I took part in a workshop at the weekend, part of my Wizard School training (don’t ask). The theme was ‘The Menace of the Mind’. We learnt a huge amount, but as a quick summary, this really stood out to me:
Control – the mind wants to control you and your thoughts and more often than not, it does. There is a way out of this, but we’ll save that for another post as the answer is long and quite complex (it involves becoming the observer).
Understand – the mind has a need to understand
Expectation – you often have an expectation of how something is, or how something will be. This can be extremely disruptive.
The need to be right – we desperately need to be right, yet in reality ‘there is no right’. Ask any policeman what happens after speaking to 5 different witnesses of the same accident and he’ll tell you that all 5 accounts seem to suggest 5 different accidents – everyone’s account and subsequent story of what they’ve witnessed, is different.
Then today I read this great account on Medium by Daniel, a team member at Google Ventures who “had a bunch of anxieties and needed to know if they were well-founded or if he was worrying about things that were largely in his own head.” If you don’t have time to read it, in a quick summary it goes like this: Daniel worked as part of a peer group team so they had no ‘leader’ or boss as such. Which meant that they pretty much relied on themselves for feedback on how well they were doing. Except this was causing Daniel issues and the more he began to think about his own value in the team and the value of his input, the more anxious he became. So much so that he would wake up at night with his mind ‘whirring’. His mind began telling him stories such as ‘you’re not a good team player and you spend too much time working on your own stuff, not with others’. We’ve all been there, I’m sure you get the picture.
It was a great story which led me right back to the weekend workshop.
What this is really about is the stories we tell ourselves. We’re all complete masters at it. You were creating a story for yourself (not feeling like you’re team player) and this is what most of us spend our lifetimes doing — creating stories in our minds, most of which turn out to be totally unfounded.
My friend told me this story at the weekend which ties in really nicely to Daniels.
She was in a car park and the woman in the space next to her had taken up more room than necessary, blocking my friend from parking her own car (with 3 kids in the back). So she asked the lady very politely if she could move over to allow her to park. The lady looked at her, shrugged, made a face and just got out of the car and went shopping — leaving my friend unable to park.
So, what did my friend do? Well, of course, as we all do, she started making up a story in her mind as to what had just happened. The first reactionary story was of course
the woman was really selfish and couldn’t give a damn about anyone else”.
But what I loved, was that with her children present, she began to get them involved in the potential ‘stories’ they could each make out of this experience. So story (b) became
she didn’t hear them asking her to move over and didn’t understand the request”.
And the next story (c) became
she was having a really bad day herself and was too stressed and time-poor to move her car over”.
You get the picture. By the time they’d finished with the nicer possibilities, they felt much, much better about what had just happened.

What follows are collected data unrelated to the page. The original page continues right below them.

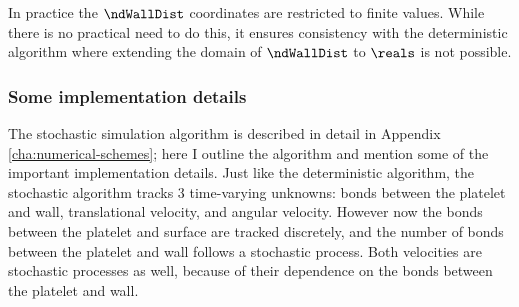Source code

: In practice the $\ndWallDist$ coordinates are restricted to finite
values. While there is no practical need to do this, it ensures
consistency with the deterministic algorithm where extending the
domain of $\ndWallDist$ to $\reals$ is not possible.

\subsubsection{Some implementation details}
\label{sec:some-impl-deta}

The stochastic simulation algorithm is described in detail in Appendix
\ref{cha:numerical-schemes}; here I outline the algorithm and mention
some of the important implementation details. Just like the
deterministic algorithm, the stochastic algorithm tracks 3
time-varying unknowns: bonds between the platelet and wall,
translational velocity, and angular velocity. However now the bonds
between the platelet and surface are tracked discretely, and the
number of bonds between the platelet and wall follows a stochastic
process. Both velocities are stochastic processes as well, because of
their dependence on the bonds between the platelet and wall.

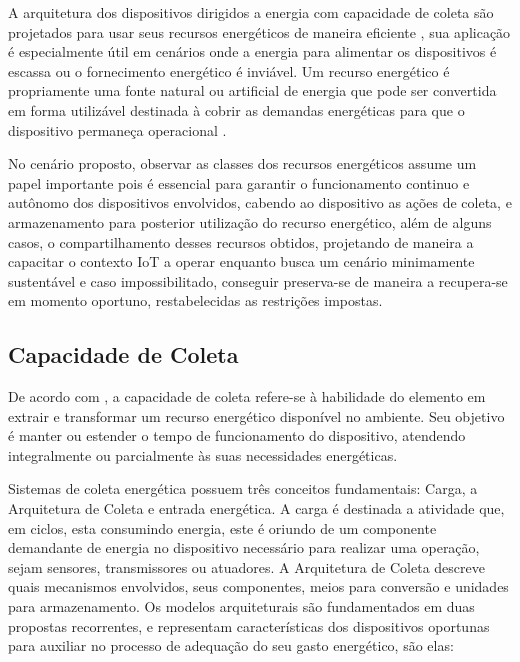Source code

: A arquitetura dos dispositivos dirigidos a energia com capacidade de coleta são projetados para usar seus recursos energéticos de maneira eficiente \cite{prauzek_energy_2018}, sua aplicação é especialmente útil em cenários onde a energia para alimentar os dispositivos é escassa ou o fornecimento energético é inviável. Um recurso energético é propriamente uma fonte natural ou artificial de energia que pode ser convertida em forma utilizável destinada à cobrir as demandas energéticas para que o dispositivo permaneça operacional \cite{kansal_power_2007}.

No cenário proposto, observar as classes dos recursos energéticos assume um papel importante pois é essencial para garantir o funcionamento continuo e autônomo dos dispositivos envolvidos, cabendo ao dispositivo as ações de coleta, e armazenamento para posterior utilização do recurso energético, além de alguns casos, o compartilhamento desses recursos obtidos, projetando de maneira a capacitar o contexto \acs{IoT} a operar enquanto busca um cenário minimamente sustentável e caso impossibilitado, conseguir preserva-se de maneira a recupera-se em momento oportuno, restabelecidas as restrições impostas.

\subsection{Capacidade de Coleta}
\label{Capacidade de Coleta}
De acordo com , a capacidade de coleta refere-se à habilidade do elemento em extrair e transformar um recurso energético disponível no ambiente. Seu objetivo é manter ou estender o tempo de funcionamento do dispositivo, atendendo integralmente ou parcialmente às suas necessidades energéticas.

Sistemas de coleta energética possuem três conceitos fundamentais: Carga, a Arquitetura de Coleta e entrada energética. A carga é destinada a atividade que, em ciclos, esta consumindo energia, este é oriundo de um componente demandante de energia no dispositivo necessário para realizar uma operação, sejam sensores, transmissores ou  atuadores. A Arquitetura de Coleta descreve quais mecanismos envolvidos, seus componentes, meios para conversão e unidades para armazenamento. Os modelos arquiteturais são fundamentados em duas propostas recorrentes, e representam características dos dispositivos oportunas para auxiliar no processo de adequação do seu gasto energético, são elas:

So you see, the stories we tell ourselves have a massive influence on our world, on our anxiety levels and consequently, on our happiness. If internally, you’d told yourself the story of what a great team player you were (which you were only able to do only after you’d had it confirmed by an external source) then you’d never have created the anxiety for yourself in the first place. You fed the story, waking up at night, worrying yourself about it even more and ‘feeding’ these negative thoughts.

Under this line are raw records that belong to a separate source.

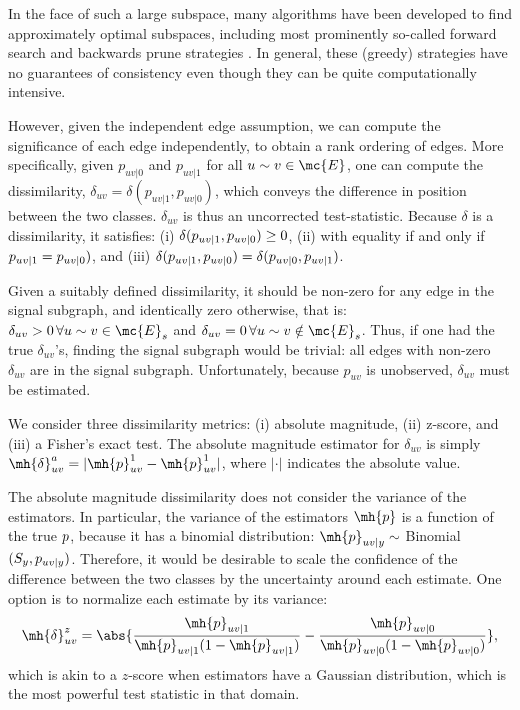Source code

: In the face of such a large subspace, many algorithms have been developed to find approximately optimal subspaces, including most prominently so-called forward search and backwards prune strategies \cite{LiuYu05}.  In general, these (greedy) strategies have no guarantees of consistency even though they can be quite computationally intensive.  

However, given the independent edge assumption, we can compute the significance of each edge independently, to obtain a rank ordering of edges.  More specifically, given $p_{uv|0}$ and $p_{uv|1}$ for all $u \sim v \in \mc{E}$, one can compute the dissimilarity, $\delta_{uv}=\delta(p_{uv|1},p_{uv|0})$, which conveys the difference in position between the two classes.  $\delta_{uv}$ is thus an uncorrected test-statistic. Because $\delta$ is a dissimilarity, it satisfies: (i) $\delta(p_{uv|1},p_{uv|0}) \geq 0$, (ii) with equality if and only if $p_{uv|1}=p_{uv|0})$, and (iii) $\delta(p_{uv|1},p_{uv|0}) =\delta(p_{uv|0},p_{uv|1})$.   

Given a suitably defined dissimilarity, it should be non-zero for any edge in the signal subgraph, and identically zero otherwise, that is: $\delta_{uv} > 0 \, \forall u\sim v \in \mc{E}_s$ and $\delta_{uv}=0 \, \forall u\sim v \notin \mc{E}_s$.  Thus, if one had the true $\delta_{uv}$'s, finding the signal subgraph would be trivial: all edges with non-zero $\delta_{uv}$ are in the signal subgraph.  Unfortunately, because $p_{uv}$ is unobserved, $\delta_{uv}$ must be estimated.  

We consider three dissimilarity metrics: (i) absolute magnitude, (ii) z-score, and (iii) a Fisher's exact test.  The absolute magnitude estimator for $\delta_{uv}$ is simply $\mh{\delta}_{uv}^a=|\mh{p}_{uv}^1-\mh{p}_{uv}^1|$, where $|\cdot|$ indicates the absolute value. 

The absolute magnitude dissimilarity does not consider the variance of the estimators.  In particular, the variance of the estimators $\mh{p}$ is a function of the true $p$, because it has a binomial distribution: $\mh{p}_{uv|y} \sim$ Binomial$(S_y,p_{uv|y})$.  Therefore, it would be desirable to scale the confidence of the difference between the two classes by the uncertainty around each estimate.  One option is to normalize each estimate by its variance:
\begin{align} \label{eq:cor}
	\mh{\delta}_{uv}^z=  \abs{ \frac{\mh{p}_{uv|1}}{\mh{p}_{uv|1} (1-\mh{p}_{uv|1})} -  \frac{\mh{p}_{uv|0}}{\mh{p}_{uv|0} (1-\mh{p}_{uv|0})}},
\end{align}
which is akin to a $z$-score when estimators have a Gaussian distribution, which is the most powerful test statistic in that domain.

So in the future, if we were to ask ourselves each time, ‘is this a story?’ (you’d find the answer is usually yes) imagine what breakthroughs we’d have? The mind is constantly undermining us, so if we can break free of the stories, we break through so many of the limitations we put upon ourselves.
However there is more to this which still troubles me. Daniel’s story goes on to advocate the benefits of the ‘anxiety parties’ which the team went on to set up as a way of bringing each other’s anxieties out in the open. It was a way that they could that admit anxieties such as Daniels, were a problem, and then in this space could then work out a way forward. They’d created a forum by which they could totally dispel each other’s unfounded anxieties. These parties have really worked for the team and I understand why. Yet on our workshop we were told that the biggest lie of all is the one which says that something outside of ourselves can make us truly happy. That true happiness only lies within ourselves. Yet Daniel found happiness by having his anxieties dispelled by the group – it took an external source to give him validation.
The answer to this lies in that this outside validation by the group of Daniel’s unfounded anxiety, helped him to open up something inside. We’ll leave Daniel to work out what that was, but it facilitated change within himself. Will he make the same mistake again and in a few days, weeks, months, begin telling himself a new story? Probably, but that’s the menace of the mind. When you get to the point where you are able to observe all this going on, that’s when you’ve really mastered it.